# [REQUIRED ACTION]
Among the entries below, find the line with "기본적인 데이터 처리 기능", then quote it and each following line up to and including the line with "### API 명세서", and nothing else.

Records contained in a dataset
******************************
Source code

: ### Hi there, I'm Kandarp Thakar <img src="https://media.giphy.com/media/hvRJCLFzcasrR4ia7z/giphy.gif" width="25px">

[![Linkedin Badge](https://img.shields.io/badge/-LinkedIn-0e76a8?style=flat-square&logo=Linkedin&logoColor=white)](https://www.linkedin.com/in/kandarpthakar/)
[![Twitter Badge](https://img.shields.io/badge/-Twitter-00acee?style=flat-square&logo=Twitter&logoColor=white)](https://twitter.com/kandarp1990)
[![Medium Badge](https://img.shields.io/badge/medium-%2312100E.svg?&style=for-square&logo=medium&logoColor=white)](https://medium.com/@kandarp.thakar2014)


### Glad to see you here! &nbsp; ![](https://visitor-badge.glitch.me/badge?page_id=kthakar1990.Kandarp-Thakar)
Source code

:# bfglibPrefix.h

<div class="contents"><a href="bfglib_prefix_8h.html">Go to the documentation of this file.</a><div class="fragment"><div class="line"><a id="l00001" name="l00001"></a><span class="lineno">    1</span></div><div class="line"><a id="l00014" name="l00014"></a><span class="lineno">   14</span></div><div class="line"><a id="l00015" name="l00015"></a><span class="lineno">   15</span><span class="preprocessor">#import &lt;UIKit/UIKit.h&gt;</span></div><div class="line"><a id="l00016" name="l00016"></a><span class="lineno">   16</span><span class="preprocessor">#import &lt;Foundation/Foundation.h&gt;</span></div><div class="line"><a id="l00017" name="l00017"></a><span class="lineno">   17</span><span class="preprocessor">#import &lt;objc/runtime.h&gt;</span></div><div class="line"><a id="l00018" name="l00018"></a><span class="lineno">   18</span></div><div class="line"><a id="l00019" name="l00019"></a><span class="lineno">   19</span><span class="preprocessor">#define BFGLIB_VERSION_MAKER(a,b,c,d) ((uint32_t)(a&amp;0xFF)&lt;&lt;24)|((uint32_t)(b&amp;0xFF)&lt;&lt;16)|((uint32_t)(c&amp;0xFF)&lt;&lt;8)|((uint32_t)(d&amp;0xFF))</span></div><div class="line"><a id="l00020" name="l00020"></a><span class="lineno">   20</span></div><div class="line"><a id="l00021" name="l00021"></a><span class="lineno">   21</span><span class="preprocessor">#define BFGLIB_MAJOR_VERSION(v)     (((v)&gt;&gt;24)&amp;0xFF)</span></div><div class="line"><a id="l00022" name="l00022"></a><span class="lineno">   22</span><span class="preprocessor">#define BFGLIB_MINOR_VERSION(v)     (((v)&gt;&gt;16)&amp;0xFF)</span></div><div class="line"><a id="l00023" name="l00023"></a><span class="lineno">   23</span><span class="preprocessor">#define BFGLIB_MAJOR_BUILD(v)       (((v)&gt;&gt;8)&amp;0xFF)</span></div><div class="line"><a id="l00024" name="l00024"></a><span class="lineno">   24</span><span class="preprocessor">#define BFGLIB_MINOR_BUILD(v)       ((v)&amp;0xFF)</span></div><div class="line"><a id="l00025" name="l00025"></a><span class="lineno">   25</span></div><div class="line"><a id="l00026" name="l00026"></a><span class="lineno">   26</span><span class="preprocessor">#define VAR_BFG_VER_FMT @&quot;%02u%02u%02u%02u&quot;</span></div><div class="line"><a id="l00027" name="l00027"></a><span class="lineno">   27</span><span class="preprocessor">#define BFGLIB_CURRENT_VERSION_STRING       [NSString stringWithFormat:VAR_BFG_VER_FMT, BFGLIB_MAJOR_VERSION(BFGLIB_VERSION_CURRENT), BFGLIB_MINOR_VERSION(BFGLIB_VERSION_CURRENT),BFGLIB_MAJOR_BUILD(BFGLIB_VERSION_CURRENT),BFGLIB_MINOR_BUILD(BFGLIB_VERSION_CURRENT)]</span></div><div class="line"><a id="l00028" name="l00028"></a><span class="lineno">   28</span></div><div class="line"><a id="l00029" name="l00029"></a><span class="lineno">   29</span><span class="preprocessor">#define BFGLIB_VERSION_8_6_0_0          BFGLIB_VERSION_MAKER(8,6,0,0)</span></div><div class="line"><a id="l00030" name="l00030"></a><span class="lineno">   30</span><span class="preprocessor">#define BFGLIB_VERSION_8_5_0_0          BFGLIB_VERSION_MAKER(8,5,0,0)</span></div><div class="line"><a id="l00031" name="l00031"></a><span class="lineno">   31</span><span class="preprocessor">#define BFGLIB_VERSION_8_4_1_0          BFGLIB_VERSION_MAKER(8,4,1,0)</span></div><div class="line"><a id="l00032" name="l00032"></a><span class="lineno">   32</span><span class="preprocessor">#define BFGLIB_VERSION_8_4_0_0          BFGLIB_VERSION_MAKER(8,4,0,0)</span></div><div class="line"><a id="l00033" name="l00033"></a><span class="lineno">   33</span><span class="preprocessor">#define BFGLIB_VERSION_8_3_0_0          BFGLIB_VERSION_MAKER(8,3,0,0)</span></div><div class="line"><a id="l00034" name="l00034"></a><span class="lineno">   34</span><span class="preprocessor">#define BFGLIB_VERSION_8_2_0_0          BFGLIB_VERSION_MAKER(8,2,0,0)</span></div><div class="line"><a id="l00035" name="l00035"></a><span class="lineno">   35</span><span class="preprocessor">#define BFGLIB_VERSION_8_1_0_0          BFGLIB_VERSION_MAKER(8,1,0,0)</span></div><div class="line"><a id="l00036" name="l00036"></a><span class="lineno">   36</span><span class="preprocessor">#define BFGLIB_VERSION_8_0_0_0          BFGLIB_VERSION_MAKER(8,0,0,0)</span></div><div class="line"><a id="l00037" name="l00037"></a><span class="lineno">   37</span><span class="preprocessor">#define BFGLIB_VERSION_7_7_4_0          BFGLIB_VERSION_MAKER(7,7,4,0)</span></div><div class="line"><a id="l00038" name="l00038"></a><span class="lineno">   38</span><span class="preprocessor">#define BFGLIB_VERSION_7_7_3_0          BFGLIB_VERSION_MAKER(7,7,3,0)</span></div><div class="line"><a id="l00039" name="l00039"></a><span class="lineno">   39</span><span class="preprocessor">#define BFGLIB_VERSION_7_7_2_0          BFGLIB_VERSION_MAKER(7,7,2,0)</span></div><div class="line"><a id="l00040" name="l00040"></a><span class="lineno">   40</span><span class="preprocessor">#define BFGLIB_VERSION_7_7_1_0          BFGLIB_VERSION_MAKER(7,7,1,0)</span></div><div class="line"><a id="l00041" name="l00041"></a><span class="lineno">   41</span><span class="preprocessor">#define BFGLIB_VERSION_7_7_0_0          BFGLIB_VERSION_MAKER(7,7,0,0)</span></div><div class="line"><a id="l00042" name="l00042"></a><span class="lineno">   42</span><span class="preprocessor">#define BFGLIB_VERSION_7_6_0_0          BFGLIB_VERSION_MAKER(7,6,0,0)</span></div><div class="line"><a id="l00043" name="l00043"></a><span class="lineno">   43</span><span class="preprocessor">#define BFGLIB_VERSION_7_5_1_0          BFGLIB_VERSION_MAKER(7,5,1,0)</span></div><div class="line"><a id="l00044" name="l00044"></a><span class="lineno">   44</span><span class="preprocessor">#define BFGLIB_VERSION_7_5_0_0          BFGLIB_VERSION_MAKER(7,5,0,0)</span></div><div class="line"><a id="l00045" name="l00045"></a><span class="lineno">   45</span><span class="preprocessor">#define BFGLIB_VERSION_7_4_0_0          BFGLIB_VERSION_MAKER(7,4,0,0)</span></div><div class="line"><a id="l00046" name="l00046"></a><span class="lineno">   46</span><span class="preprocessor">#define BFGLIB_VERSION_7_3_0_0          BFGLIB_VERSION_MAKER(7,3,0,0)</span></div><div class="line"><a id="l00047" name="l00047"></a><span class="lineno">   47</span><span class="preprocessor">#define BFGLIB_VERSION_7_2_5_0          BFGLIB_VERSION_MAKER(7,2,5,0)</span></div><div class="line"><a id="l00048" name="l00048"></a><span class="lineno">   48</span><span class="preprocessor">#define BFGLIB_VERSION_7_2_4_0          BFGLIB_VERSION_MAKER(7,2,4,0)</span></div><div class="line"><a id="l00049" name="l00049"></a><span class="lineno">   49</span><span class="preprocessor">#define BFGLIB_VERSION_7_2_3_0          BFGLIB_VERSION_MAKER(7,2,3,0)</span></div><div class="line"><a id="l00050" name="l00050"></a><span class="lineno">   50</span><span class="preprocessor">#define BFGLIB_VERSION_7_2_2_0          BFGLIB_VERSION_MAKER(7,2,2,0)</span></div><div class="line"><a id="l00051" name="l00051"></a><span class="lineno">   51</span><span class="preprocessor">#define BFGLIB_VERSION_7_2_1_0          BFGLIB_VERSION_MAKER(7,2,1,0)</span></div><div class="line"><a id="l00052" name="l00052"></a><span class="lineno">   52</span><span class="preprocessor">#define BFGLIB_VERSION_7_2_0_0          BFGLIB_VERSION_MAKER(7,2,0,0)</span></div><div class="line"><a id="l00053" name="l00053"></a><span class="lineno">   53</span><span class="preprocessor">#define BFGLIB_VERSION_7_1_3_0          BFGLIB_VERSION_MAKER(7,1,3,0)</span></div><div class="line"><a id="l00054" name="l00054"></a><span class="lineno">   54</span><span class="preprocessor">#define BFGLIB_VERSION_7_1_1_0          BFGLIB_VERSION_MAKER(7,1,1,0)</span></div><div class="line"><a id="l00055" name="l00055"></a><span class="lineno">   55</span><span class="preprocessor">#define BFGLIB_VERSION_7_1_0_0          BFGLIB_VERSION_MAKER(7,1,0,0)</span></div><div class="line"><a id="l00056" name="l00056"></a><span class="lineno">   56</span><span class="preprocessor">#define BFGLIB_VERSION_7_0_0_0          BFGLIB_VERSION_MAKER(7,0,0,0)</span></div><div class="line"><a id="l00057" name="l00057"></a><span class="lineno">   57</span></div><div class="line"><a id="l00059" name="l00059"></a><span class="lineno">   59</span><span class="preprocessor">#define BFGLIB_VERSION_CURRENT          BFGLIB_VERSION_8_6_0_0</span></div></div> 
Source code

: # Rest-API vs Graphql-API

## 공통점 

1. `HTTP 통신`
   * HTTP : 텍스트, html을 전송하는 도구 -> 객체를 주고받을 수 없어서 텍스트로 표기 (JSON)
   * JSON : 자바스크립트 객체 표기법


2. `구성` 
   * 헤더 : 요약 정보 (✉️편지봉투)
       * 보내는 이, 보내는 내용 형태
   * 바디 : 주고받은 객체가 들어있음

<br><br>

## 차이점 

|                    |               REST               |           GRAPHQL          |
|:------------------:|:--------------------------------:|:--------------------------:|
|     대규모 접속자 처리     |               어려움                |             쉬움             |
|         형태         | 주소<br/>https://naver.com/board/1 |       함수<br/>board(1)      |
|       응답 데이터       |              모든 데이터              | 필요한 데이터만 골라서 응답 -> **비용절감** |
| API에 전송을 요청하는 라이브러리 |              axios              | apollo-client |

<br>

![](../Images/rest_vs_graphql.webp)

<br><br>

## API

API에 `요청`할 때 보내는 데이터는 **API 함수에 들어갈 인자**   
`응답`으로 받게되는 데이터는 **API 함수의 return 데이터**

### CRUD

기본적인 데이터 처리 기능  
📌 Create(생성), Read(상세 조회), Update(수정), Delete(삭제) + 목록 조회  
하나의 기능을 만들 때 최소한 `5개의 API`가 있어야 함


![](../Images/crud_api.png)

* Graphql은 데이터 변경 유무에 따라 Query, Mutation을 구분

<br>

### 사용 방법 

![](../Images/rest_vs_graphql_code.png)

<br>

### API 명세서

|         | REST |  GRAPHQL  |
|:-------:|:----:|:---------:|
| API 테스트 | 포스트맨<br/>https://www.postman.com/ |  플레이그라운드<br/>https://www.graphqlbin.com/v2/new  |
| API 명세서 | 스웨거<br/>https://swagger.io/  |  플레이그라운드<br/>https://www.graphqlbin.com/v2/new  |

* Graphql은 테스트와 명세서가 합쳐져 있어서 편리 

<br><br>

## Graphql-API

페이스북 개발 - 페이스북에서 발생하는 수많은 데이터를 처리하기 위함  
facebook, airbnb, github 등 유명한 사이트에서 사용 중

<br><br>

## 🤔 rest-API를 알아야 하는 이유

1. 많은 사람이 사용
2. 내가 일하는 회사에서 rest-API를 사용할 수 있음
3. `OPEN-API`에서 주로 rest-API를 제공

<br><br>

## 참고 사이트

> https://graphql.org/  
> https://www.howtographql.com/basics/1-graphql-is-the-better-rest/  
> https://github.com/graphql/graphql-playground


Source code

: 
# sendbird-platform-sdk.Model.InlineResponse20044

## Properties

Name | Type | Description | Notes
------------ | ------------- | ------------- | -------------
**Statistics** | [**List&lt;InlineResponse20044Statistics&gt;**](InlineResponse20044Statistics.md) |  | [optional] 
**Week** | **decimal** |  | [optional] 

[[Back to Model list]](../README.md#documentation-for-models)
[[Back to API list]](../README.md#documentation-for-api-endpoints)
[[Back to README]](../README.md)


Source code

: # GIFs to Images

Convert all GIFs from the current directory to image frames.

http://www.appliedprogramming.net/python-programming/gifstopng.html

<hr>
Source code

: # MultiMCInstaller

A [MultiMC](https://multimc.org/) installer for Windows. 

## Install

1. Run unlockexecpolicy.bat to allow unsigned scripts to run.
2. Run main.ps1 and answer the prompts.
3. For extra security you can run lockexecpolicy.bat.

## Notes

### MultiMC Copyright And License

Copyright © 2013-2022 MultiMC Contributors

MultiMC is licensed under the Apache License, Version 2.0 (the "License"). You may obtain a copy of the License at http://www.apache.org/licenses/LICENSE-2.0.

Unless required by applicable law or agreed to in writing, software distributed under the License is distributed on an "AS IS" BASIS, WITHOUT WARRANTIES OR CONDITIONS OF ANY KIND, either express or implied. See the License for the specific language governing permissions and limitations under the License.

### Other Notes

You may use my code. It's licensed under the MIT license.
******************************
# [EXERCISE ANSWER]
기본적인 데이터 처리 기능  
📌 Create(생성), Read(상세 조회), Update(수정), Delete(삭제) + 목록 조회  
하나의 기능을 만들 때 최소한 `5개의 API`가 있어야 함


![](../Images/crud_api.png)

* Graphql은 데이터 변경 유무에 따라 Query, Mutation을 구분

<br>

### 사용 방법 

![](../Images/rest_vs_graphql_code.png)

<br>

### API 명세서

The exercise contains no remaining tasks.